My son, should it need saying, hadn’t done a damn thing. In fact, I was talking to him long distance – I was in New Orleans – at the time of the alleged crime. Still, he spent almost two weeks in jail. The prosecutor asked for a high bail, citing the danger my son supposedly posed.

A few weeks later, the prosecutor declined to press charges, finally admitting there was no evidence. The alleged perpetrator of the alleged crime, a young man who was staying with us, did go on trial. There was no robbery, he said. The alleged victim had picked a fight with him, lost and concocted a tale. A surveillance video backed him up. The jury returned an acquittal in a matter of hours.

But the damage was done. The police took a picture of my son the night he was arrested. He is on his knees, hands cuffed behind him, eyes fathomless and dead. I cannot see that picture without feeling a part of me die.

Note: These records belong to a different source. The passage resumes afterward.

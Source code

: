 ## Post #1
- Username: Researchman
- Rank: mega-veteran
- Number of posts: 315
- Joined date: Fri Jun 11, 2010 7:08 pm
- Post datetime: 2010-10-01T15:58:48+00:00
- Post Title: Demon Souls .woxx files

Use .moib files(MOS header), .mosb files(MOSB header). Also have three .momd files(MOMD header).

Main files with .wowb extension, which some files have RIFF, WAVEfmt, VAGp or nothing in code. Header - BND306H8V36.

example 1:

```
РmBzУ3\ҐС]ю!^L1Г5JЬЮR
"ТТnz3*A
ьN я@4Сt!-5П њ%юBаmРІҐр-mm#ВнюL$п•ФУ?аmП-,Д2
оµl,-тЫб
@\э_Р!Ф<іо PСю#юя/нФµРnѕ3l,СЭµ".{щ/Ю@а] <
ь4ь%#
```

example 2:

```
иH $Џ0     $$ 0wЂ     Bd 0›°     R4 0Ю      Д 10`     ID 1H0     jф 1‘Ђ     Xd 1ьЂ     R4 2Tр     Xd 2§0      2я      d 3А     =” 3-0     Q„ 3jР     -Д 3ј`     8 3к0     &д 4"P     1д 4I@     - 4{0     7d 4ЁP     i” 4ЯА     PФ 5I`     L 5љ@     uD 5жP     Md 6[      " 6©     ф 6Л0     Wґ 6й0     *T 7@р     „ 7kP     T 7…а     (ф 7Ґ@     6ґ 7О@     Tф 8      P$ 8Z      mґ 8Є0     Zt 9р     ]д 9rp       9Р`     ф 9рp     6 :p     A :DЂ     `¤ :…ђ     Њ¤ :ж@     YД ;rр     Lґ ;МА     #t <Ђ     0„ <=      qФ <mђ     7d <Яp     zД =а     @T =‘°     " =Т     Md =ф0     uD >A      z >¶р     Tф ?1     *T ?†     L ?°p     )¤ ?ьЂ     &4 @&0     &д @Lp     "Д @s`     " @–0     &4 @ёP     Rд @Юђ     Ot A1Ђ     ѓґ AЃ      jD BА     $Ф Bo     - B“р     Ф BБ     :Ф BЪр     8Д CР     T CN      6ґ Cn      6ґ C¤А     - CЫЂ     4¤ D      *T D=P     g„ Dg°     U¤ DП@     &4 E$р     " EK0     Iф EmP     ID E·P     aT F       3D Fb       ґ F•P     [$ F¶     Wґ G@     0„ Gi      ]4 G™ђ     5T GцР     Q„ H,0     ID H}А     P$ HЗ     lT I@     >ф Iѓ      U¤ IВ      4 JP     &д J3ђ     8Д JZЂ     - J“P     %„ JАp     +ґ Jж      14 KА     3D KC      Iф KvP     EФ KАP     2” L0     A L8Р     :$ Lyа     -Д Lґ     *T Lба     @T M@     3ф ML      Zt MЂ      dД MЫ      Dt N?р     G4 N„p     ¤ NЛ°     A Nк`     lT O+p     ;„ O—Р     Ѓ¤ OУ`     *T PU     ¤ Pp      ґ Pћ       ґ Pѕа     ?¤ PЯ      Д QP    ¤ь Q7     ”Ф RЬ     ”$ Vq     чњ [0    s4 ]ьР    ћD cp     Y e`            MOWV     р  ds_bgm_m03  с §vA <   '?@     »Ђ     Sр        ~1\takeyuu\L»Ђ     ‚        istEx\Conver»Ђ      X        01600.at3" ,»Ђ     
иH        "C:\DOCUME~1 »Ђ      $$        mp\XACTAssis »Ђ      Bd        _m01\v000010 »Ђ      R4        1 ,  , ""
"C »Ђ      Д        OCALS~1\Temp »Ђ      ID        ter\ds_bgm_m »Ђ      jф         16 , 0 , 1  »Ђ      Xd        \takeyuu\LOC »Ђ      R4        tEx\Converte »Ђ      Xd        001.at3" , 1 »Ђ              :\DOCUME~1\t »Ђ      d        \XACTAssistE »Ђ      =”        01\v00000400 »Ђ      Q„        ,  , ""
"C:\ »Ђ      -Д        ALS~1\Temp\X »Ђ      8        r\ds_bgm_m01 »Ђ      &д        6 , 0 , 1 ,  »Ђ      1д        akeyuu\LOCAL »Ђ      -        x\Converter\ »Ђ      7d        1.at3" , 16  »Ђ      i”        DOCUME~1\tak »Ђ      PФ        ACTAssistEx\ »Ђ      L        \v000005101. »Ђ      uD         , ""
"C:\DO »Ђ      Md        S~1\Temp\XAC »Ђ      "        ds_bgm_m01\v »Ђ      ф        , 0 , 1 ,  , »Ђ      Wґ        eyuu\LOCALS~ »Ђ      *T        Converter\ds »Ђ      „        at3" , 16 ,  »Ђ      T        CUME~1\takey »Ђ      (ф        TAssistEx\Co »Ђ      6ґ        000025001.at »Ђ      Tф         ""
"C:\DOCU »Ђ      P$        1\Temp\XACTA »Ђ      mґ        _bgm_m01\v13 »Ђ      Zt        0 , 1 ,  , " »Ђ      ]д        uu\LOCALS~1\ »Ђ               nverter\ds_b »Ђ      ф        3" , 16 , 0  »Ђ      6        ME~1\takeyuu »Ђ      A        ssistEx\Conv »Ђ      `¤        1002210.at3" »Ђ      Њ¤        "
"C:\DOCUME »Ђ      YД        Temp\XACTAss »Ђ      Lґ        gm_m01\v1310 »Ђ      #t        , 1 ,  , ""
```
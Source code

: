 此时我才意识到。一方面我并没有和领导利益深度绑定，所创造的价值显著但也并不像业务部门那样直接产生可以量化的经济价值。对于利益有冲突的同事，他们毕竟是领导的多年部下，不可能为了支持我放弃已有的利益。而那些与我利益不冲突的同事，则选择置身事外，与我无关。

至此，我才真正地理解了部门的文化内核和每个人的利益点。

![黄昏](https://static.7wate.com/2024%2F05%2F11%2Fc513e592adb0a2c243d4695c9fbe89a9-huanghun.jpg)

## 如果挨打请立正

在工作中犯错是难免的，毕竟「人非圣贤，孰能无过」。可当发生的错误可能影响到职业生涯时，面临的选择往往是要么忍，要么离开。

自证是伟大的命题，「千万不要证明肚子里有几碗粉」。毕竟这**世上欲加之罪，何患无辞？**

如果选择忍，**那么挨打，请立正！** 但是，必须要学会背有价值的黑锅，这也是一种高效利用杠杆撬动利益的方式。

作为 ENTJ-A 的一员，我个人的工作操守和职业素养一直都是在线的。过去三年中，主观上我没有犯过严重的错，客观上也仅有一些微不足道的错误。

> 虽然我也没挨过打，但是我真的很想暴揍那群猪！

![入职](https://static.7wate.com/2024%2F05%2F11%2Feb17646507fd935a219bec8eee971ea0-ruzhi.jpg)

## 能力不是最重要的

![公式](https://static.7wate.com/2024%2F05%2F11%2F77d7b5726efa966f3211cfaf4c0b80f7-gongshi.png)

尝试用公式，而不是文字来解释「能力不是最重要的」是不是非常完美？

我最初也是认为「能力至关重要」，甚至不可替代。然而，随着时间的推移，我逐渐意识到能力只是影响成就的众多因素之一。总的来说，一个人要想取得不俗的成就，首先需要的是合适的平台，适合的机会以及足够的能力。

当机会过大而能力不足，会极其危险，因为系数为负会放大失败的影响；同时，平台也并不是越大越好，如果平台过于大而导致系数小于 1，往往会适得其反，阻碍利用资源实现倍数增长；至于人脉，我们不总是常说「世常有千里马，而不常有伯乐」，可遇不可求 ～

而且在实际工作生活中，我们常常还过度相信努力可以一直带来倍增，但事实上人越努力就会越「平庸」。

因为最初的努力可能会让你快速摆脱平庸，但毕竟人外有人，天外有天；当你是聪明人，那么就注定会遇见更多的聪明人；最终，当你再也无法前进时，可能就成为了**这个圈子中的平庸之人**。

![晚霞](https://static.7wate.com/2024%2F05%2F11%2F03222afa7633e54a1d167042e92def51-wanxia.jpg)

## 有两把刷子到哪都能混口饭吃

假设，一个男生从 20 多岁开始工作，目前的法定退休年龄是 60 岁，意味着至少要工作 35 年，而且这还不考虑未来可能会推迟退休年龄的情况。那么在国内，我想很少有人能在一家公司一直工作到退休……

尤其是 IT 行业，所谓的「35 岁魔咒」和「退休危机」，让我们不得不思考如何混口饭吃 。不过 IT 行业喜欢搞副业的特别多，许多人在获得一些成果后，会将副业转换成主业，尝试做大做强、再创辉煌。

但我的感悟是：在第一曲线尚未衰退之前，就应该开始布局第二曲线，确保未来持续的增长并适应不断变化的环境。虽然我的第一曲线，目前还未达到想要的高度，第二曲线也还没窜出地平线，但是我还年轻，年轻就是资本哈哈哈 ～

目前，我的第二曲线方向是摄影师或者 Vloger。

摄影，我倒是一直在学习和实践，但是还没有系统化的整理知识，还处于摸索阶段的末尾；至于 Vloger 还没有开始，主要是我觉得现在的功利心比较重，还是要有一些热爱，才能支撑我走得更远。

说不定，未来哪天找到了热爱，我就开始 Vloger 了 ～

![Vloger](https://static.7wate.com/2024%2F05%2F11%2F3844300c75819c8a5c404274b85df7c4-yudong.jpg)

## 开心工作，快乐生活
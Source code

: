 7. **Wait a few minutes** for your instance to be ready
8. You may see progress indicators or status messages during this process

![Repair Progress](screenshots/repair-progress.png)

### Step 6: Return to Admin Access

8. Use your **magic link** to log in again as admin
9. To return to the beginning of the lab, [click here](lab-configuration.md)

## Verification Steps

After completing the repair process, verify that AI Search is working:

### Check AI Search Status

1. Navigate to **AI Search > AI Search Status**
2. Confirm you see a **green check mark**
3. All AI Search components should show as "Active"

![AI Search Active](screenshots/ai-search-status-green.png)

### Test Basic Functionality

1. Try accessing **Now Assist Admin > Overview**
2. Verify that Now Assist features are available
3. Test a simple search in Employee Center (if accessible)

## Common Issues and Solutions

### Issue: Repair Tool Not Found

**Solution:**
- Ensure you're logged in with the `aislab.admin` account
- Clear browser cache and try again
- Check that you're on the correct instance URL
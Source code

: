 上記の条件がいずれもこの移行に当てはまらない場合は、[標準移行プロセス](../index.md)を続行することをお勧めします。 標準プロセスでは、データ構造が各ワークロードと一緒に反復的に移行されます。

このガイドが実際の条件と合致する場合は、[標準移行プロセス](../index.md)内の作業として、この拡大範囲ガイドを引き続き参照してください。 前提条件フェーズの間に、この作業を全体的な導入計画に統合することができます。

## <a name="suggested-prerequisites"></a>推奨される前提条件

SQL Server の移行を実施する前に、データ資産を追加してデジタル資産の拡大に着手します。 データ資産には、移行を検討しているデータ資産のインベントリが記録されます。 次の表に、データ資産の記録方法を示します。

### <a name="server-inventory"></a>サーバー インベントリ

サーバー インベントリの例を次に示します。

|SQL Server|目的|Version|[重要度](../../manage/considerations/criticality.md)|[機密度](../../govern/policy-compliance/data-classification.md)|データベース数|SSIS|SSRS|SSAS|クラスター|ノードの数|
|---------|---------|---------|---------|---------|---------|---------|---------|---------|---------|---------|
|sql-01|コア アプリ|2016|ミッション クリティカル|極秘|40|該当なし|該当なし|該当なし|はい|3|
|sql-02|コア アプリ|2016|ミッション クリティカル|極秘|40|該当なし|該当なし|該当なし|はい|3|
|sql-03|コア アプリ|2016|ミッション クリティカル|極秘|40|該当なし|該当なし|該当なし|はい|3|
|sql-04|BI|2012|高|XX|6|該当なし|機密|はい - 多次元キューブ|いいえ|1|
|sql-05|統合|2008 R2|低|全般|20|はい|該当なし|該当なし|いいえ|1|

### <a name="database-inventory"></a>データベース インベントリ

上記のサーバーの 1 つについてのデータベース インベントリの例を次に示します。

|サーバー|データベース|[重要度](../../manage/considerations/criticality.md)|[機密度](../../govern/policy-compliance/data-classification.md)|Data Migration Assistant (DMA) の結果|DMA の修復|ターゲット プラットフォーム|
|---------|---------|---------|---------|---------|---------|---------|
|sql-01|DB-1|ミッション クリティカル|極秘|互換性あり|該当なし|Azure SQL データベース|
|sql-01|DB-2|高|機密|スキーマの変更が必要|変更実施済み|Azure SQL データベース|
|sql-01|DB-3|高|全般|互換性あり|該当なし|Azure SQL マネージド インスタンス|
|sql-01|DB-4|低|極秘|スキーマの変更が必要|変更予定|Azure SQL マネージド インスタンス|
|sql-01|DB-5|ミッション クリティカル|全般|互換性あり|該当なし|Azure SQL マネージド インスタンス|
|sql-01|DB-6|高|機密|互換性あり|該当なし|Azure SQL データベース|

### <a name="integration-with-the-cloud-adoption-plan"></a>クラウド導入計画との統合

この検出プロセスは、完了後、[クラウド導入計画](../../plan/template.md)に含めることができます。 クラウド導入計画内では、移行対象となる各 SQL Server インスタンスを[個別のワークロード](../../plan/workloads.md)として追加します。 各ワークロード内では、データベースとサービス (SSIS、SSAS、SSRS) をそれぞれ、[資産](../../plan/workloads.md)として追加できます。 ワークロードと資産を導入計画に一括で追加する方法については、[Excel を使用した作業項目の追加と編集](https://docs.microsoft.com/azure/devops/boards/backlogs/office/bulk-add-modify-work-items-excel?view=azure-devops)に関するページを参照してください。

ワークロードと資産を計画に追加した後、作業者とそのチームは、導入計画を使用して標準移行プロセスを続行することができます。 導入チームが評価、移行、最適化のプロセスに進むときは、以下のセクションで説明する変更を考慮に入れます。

So I take personally what William Bennett said. For those who missed it, Bennett, former education secretary and self-appointed arbiter of all things moral, said last week on his radio program that if you wanted to reduce crime, “you could … abort every black baby in this country, and your crime rate would go down. That would be an impossible, ridiculous and morally reprehensible thing to do, but your crime rate would go down.”

The comment has been widely denounced. Bennett says critics are quoting him out of context, leaving out his denunciation of the idea and the fact that he was criticizing a thesis that holds that making abortion readily available to low-income women in the ’70s led the U.S. crime rate to drop in the ’90s.

Fine. I get all that. But see, my anger doesn’t stem from any mistaken belief that Bennett wants to practice eugenics on black mothers. No, what bothers me is his easy, almost causal conflation of race and crime. Not class and crime, not culture and crime, but race and crime. As if black, solely and of itself, equals felony.

It’s a conflation that comes too readily to too many. The results of which can be read in studies like the one the Justice Department co-sponsored in 2000 that found that black offenders receive substantially harsher treatment at every step along the way than white ones with similar records.

They can also be read in that picture of my son, eyes lifeless and dull with this realization of How Things Are.

I once asked a black cop who was uninvolved in the case how his colleagues could have arrested a 6-foot-3 man while searching for a 5-foot-8 suspect. They were looking for a black man, he said. Any black man would do.

So how do I explain that to my son? Should I tell him to content himself with the fact that to some people, all black men look alike, all look like criminals?

Actually I don’t have to explain it at all. A few months back, my son was stopped by police and cited for driving with an obstructed windshield. The “obstruction” was one of those air fresheners shaped like a Christmas tree.

So my son gets it now. Treatment he once found surprising he now recognizes as the price he pays for being. He understands what the world expects of him.

I’ve watched that awful knowledge take root in three sons now. In a few years, I will watch it take root in my grandson, who is in fifth grade.

The conflation of black and crime may be easy for William Bennett, but it never gets any easier for me.

– Leonard Pitts Jr., winner of the 2004 Pulitzer Prize for commentary, is a columnist for the Miami Herald.